When CYF asks a judge to terminate a parent's rights, it takes extraordinary steps to locate missing mothers and fathers in case they want to protest.

In Sill's case, CYF went to his last known addresses, questioned relatives and checked prison listings, voter and motor vehicle registration, the post office and phone directories.

They didn't find him, but that was all of no use anyway, because Sill is not the child's father.

"If the mother doesn't name the father, it is impossible to know who the father is," said Benucci.

"What can you do?" Boyer asked. "It is information in the head of one and only one person."

When CYF failed to find Sill, it advertised its intention to terminate his rights in classified ads in the Pittsburgh Post-Gazette and Pittsburgh Legal Journal.

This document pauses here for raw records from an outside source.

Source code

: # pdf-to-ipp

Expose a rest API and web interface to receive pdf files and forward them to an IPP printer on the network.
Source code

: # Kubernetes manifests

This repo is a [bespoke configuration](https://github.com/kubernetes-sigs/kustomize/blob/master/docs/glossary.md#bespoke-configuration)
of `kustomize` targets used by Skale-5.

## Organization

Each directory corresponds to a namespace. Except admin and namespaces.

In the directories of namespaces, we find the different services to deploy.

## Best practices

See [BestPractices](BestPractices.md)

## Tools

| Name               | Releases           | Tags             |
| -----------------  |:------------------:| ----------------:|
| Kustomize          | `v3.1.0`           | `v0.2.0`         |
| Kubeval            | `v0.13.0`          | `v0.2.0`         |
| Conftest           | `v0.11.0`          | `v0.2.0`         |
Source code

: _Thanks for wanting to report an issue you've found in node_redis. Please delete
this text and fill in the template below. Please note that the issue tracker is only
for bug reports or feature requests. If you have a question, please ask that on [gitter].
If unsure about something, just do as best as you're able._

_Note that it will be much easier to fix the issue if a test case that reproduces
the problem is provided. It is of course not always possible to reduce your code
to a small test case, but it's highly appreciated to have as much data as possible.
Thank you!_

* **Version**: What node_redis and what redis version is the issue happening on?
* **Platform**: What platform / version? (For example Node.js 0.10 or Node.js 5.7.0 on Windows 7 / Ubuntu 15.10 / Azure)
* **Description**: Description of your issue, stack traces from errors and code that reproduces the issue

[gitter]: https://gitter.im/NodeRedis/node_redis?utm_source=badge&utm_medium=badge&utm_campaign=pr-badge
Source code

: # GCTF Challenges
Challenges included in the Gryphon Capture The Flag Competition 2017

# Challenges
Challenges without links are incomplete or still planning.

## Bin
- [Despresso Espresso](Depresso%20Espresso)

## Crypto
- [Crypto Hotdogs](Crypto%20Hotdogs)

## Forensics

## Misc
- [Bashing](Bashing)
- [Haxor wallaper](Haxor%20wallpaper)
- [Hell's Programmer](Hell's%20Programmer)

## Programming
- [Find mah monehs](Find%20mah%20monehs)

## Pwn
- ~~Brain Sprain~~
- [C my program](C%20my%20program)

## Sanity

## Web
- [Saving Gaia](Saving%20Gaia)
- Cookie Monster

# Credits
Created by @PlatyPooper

The ad extended the warning to any "unknown father" of the child born to Dionna Renee Weiser on July 19, 1997.

The advertising, standard practice, is supposed to catch potential fathers whom a woman has failed to name or whose names she might not know. The tiny ads aren't widely read and rarely connect a father to a child. For Morgan, the publication was particularly useless because of his difficulty with reading.

In addition, in Morgan's mind, he was the known father. He presented himself as the girl's father and paid support.

But CYF did not know that. It persuaded a judge to terminate Sill and the unknown father, and the adoption proceeded. In August 2001, the grandparents began collecting about $450 a month in adoption subsidy instead of foster care payments of approximately the same amount.

"Why didn't they tell me the day they got the adoption paper signed?" Morgan asks. Then he answers his own question: Because, he says, he was also paying them $400 a month. What's more, he says, the night the Weisers refused to let him take his daughter to Scouts, they told him he could have her only if he started paying more than $400 a month.

Hearing in June
When Morgan learned of the adoption, he went to court and asked that it be overturned. He has been granted a June hearing.

These cases are difficult, Loyola's Boyer says. "You must have some way of deciding who is responsible for a child, and you cannot open it up to everyone. So you have to have some rules. But those rules will not work for everyone."

His state, Illinois, has some rules that Pennsylvania doesn't have. There, an adoption cannot be challenged after a year. Morgan would be out of luck there.

Also in Illinois, it's a felony for a mother to fail to name any man who possibly could be the father. Those names are listed, and agencies then check that registry for notification of termination of rights proceedings.

Morgan thinks such a statute in Pennsylvania might have made Weiser think twice before failing to mention him.

Now, all he can do is await the hearing. In the meantime, he resents being characterized as the unknown father. "I was a known father. I was known to these people from day one."